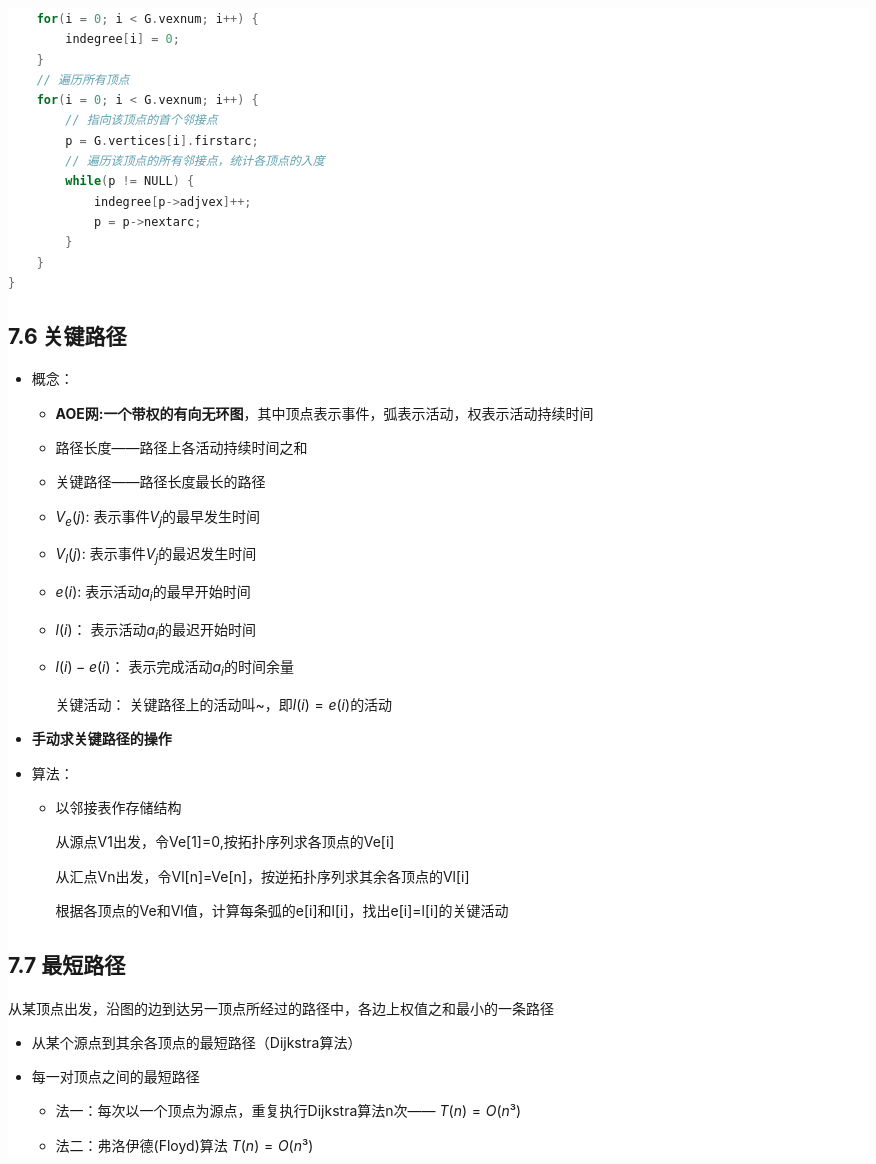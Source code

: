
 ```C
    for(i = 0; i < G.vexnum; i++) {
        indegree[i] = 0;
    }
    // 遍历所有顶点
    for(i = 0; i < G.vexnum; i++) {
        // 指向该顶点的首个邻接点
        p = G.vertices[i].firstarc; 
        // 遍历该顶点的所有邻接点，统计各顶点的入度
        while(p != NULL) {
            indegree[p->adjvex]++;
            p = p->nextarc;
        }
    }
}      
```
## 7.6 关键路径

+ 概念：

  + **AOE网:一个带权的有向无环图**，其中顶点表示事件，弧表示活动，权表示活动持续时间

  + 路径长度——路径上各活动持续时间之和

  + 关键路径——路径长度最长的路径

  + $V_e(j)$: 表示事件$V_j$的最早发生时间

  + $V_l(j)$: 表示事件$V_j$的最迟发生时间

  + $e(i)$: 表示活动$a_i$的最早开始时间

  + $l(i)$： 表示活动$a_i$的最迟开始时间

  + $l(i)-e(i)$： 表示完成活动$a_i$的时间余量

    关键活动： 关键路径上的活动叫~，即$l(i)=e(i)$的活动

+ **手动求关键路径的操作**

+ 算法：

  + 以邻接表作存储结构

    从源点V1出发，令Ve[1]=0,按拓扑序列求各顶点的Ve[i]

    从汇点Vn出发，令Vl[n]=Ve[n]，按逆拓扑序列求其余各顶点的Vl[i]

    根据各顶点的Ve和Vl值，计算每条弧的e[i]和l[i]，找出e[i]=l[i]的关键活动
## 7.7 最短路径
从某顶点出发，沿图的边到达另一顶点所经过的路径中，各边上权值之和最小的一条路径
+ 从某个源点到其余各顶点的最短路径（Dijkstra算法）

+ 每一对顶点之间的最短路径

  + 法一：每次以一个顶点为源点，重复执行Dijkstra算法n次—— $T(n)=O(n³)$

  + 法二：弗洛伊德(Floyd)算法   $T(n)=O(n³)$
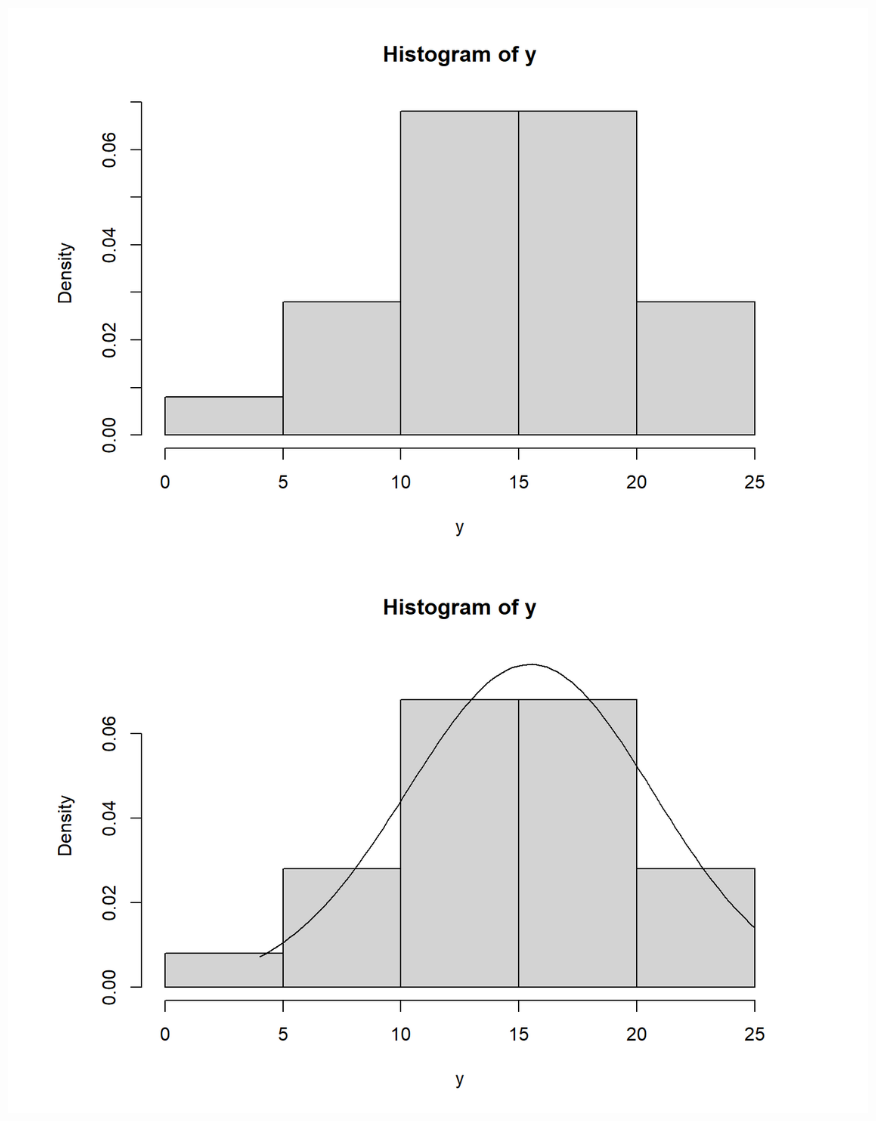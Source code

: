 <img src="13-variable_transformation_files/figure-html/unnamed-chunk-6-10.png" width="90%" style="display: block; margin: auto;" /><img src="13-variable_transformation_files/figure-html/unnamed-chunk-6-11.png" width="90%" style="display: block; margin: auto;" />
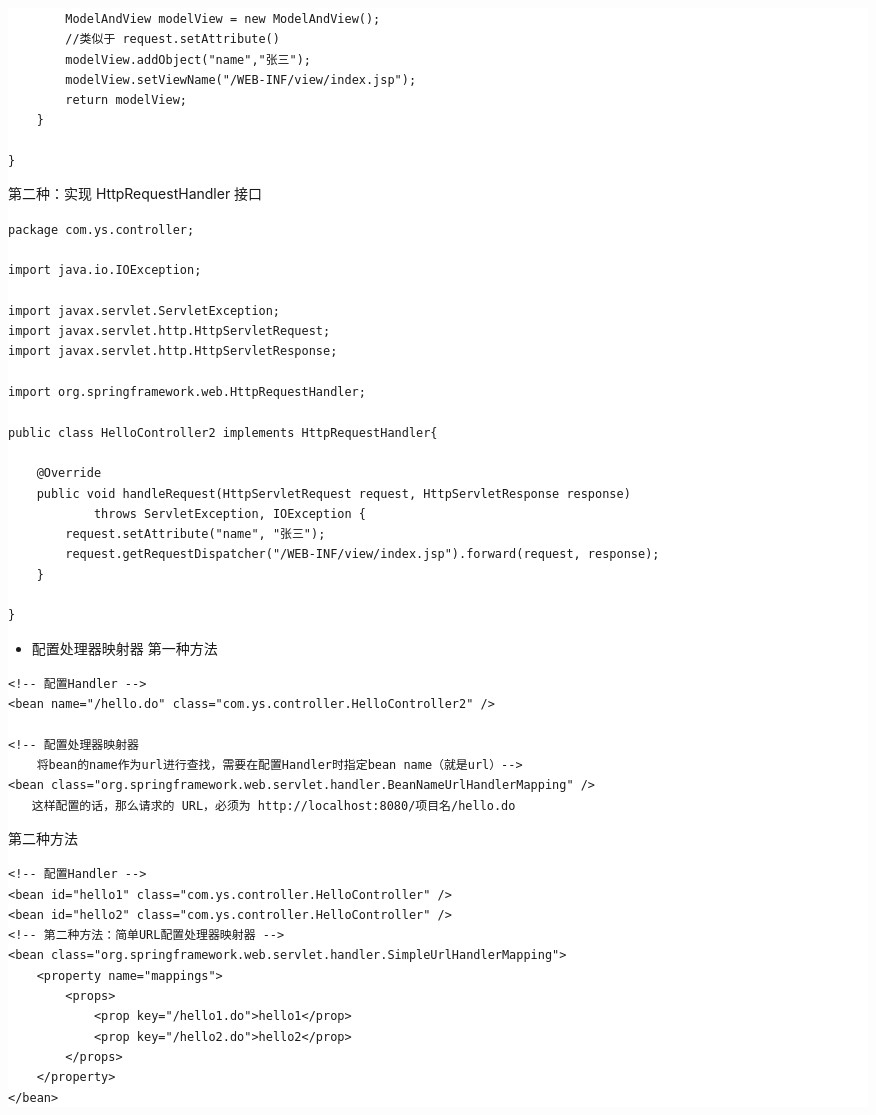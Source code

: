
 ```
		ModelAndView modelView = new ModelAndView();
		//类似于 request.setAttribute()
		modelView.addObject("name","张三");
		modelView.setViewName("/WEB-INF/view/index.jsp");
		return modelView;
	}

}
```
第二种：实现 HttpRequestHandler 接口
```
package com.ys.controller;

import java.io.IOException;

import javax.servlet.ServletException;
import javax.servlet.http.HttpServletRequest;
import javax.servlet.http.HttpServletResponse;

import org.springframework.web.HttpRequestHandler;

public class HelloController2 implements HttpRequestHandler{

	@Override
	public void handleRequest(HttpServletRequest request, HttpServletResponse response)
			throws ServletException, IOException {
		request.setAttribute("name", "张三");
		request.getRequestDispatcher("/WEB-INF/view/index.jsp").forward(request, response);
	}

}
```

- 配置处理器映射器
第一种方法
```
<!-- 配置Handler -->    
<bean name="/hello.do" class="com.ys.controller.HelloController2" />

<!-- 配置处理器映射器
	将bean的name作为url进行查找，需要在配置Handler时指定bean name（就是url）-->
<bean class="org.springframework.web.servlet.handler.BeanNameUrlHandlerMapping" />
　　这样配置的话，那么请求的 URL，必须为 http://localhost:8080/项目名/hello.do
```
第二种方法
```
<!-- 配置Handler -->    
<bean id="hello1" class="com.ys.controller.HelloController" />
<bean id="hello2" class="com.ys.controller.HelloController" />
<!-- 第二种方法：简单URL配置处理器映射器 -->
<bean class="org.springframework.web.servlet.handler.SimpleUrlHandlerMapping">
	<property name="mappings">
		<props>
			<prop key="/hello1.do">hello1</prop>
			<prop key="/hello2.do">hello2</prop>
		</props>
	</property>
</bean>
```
· · · · ·
### WORK REQUIRED
Wherever a line of the data holds "javax", copy that line.

### SOLUTION
import javax.servlet.ServletException;
import javax.servlet.http.HttpServletRequest;
import javax.servlet.http.HttpServletResponse;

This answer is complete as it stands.